One major shift has been the way we use and appreciate green space. Across the UK, and much of the world, people are realising just how important nature is for our mental and physical wellbeing.
Access to green spaces has been limited depending on one's place in country, access to cars and one's own health. By following the government’s instruction to stay at home, we have accepted that we must sacrifice some level of contact with nature. This has affected some more than others: over half of Londoners live in flats rather than houses, often with no garden attached, and those who need to self-isolate don’t have the opportunity to make use of green spaces, unless they’re private ones.
Now that the government has started to ease lockdown restrictions, things are getting easier, but many families are still concerned about contracting the virus, remaining reluctant to spend as much time outdoors as they had before lockdown began. The vulnerable are still facing an extended period of reduced contact with nature.
The impact of this on our mental and physical health cannot be overstated. Humans have evolved to live and work with nature. Spending so much time indoors, and in front of screens leaves us exposed to increased levels of stress fatigue. Plants and green spaces are immensely effective at reducing tension and increasing concentration, something we need more than ever in these uncertain times.
Navigating this rapidly-changing situation is difficult, and while social distancing has surely saved lives, the knock-on effects of lockdown are yet to be seen. The Association of Independent Multiple Pharmacies reports that antidepressant prescriptions have risen by over 10% since lockdown was announced, and it’s not hard to see why. Earlier this month, the Royal Horticultural Society published the results of a study with the University of Exeter, which found that 71% of people who spent time in their gardens credited it with improving their mental wellbeing. This follows wider research that shows how quickly we can suffer, both as individuals and as communities, when our contact with nature diminishes.
Spending more time outdoors is a great way to boost our mental health, but what happens when this isn’t possible?
Happily, there are lots of exciting initiatives helping to fill the gap. The Chelsea Flower Show, having been cancelled just weeks before it was due to take place, has produced a virtual show available online. Monty Don used the platform to speak out about his own battles with depression, and how caring for plants has helped him to tap into their ‘healing power’ and nurture his mental health at the same time. While in Halesowen, a conservation enthusiast has cultivated sunflower seedlings and left them as gifts around his local park, for those who find them to take home and nurture.
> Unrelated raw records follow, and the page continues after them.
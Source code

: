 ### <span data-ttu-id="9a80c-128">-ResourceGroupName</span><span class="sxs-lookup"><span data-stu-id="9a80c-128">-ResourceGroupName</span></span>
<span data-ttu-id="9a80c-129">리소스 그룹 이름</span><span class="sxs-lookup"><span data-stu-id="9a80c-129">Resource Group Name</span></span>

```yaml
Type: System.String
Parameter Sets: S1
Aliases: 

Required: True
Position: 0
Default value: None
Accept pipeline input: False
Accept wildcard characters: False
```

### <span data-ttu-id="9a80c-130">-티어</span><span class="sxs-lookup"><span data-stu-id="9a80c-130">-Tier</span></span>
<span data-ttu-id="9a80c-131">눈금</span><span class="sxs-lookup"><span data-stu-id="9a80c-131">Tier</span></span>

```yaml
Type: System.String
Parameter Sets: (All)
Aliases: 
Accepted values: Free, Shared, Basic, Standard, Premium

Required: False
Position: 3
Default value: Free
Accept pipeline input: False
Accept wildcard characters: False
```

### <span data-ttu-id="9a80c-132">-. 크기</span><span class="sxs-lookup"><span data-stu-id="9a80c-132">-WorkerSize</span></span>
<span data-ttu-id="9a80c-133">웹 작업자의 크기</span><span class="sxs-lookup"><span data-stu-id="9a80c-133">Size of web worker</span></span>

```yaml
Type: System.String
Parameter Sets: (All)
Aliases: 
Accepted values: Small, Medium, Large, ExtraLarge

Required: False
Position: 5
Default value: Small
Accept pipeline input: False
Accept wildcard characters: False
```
If there are any upsides in this gruelling pandemic, hopefully we will not be able to appreciate the natural world we often neglect more than before. When we understand how plants affect us as human organisms, it’s much easier for us to see spending time with nature as an act of self-care, and to appreciate how much our stress levels can be reduced because of them. The Bloombox philosophy is centred around three major plant benefits: improving our breathing by keeping plants around the home, allowing them to restore our mental equilibrium, and letting the act of nurturing them boost our mood. When we can’t spend time in outdoor green spaces, we can always bring plants into our homes and benefit from the mental health boosts they bring with them.